There is a clear tension in the law between exercises of state police power in land-use regulation including zoning laws, on the one hand, and takings under the Fifth Amendment, on the other. Courts have struggled to find a dividing line between the two, but for their efforts what we are left only with is a disjointed array of legal tests, each one as flawed as the next. Legal theorists, for their part, must shoulder some of the blame-no single theory can identify the point at which community need outweighs private property rights. Even well-developed theories thus fail to translate into practical application. But this Article is resolved to bridge that gap.

This Article presents a novel theory that provides a unified normative framework for evaluating government interference with private property. It seeks to ½ identify the tipping point at which private property rights must give way to the needs of the community at large. This approach, which I refer to as Property's Tipping Point, is a burden-shifting framework that accommodates competing theories of property. It builds on landmark Supreme Court cases to provide a unified standard for courts to apply in resolving cases of regulatory takings and exactions.

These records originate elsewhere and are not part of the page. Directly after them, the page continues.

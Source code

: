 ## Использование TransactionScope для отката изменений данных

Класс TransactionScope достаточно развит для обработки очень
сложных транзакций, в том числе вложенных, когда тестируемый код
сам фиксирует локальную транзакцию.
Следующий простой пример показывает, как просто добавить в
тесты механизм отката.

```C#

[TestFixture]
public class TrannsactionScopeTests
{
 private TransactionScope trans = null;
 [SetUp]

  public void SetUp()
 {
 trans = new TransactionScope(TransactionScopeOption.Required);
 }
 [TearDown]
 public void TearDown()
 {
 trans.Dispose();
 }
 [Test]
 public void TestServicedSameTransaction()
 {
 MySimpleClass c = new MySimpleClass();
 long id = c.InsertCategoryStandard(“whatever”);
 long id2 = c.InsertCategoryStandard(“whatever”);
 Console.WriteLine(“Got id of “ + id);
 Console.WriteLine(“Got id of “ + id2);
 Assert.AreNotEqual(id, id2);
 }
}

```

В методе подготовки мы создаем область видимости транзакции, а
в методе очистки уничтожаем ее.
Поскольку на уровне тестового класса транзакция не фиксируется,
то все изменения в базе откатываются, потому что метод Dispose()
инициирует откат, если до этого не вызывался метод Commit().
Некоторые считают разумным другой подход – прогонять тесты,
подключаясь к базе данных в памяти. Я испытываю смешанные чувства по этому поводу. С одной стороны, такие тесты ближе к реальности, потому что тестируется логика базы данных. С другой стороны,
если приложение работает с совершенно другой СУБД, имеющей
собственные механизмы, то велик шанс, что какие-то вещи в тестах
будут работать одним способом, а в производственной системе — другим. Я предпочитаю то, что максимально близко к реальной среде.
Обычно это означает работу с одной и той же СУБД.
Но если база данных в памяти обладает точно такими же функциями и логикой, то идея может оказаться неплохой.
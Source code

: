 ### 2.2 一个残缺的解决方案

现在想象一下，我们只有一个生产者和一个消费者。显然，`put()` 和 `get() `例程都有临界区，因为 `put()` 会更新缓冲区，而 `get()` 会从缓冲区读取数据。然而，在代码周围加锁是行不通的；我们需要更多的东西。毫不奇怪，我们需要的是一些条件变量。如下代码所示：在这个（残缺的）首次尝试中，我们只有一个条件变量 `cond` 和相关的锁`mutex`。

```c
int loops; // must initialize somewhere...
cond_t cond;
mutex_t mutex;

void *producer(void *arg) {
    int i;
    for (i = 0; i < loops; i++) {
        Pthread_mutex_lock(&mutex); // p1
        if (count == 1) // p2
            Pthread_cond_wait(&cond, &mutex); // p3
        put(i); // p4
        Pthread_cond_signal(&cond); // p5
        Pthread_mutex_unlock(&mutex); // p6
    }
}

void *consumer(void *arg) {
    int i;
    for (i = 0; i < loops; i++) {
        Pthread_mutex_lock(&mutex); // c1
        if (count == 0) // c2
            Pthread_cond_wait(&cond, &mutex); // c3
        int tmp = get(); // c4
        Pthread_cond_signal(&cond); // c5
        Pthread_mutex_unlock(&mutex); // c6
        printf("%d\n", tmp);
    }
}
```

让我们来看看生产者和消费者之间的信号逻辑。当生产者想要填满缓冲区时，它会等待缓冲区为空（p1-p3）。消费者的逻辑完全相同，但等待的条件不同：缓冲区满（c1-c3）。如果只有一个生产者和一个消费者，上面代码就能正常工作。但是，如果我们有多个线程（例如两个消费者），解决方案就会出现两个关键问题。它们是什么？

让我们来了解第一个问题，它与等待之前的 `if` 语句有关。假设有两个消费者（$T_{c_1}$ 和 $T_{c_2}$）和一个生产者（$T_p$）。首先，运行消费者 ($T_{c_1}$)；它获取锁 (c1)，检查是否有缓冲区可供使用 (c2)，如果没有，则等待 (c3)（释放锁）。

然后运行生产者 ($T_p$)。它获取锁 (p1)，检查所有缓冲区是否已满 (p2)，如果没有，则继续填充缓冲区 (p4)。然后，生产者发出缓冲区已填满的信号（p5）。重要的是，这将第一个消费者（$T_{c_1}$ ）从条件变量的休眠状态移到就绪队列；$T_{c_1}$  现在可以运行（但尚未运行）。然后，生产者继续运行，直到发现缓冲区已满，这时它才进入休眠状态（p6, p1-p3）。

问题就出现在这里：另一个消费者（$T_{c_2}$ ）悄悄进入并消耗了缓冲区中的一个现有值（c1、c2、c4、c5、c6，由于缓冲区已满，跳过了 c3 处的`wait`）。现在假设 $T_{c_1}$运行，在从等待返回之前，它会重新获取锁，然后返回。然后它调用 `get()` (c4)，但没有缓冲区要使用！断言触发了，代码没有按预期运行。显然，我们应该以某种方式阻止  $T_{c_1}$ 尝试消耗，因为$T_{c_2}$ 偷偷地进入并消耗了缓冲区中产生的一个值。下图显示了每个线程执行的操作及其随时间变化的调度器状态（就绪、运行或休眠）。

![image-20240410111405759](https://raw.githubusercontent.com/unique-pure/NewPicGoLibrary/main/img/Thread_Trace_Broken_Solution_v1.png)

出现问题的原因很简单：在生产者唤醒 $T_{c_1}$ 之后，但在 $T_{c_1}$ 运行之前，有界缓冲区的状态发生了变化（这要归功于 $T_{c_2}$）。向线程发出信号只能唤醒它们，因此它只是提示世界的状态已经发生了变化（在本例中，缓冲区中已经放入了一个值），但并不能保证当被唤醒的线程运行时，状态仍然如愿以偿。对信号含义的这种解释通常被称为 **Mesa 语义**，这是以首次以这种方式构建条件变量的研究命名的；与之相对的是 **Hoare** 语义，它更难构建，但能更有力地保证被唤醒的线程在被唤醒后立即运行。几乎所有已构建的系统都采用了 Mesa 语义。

The approach presented in this Article has both a substantive and a procedural component. It develops two tests that work dynamically to identify the point where community need trumps owner autonomy: the indispensability of needs and the generality of action. The former requires that any government interference with private property is designed to promote community prosperity. The latter test-the generality of action-confines the government to the boundaries of the rule of law. It is only by passing these two tests that a government authority may reach Property's Tipping Point.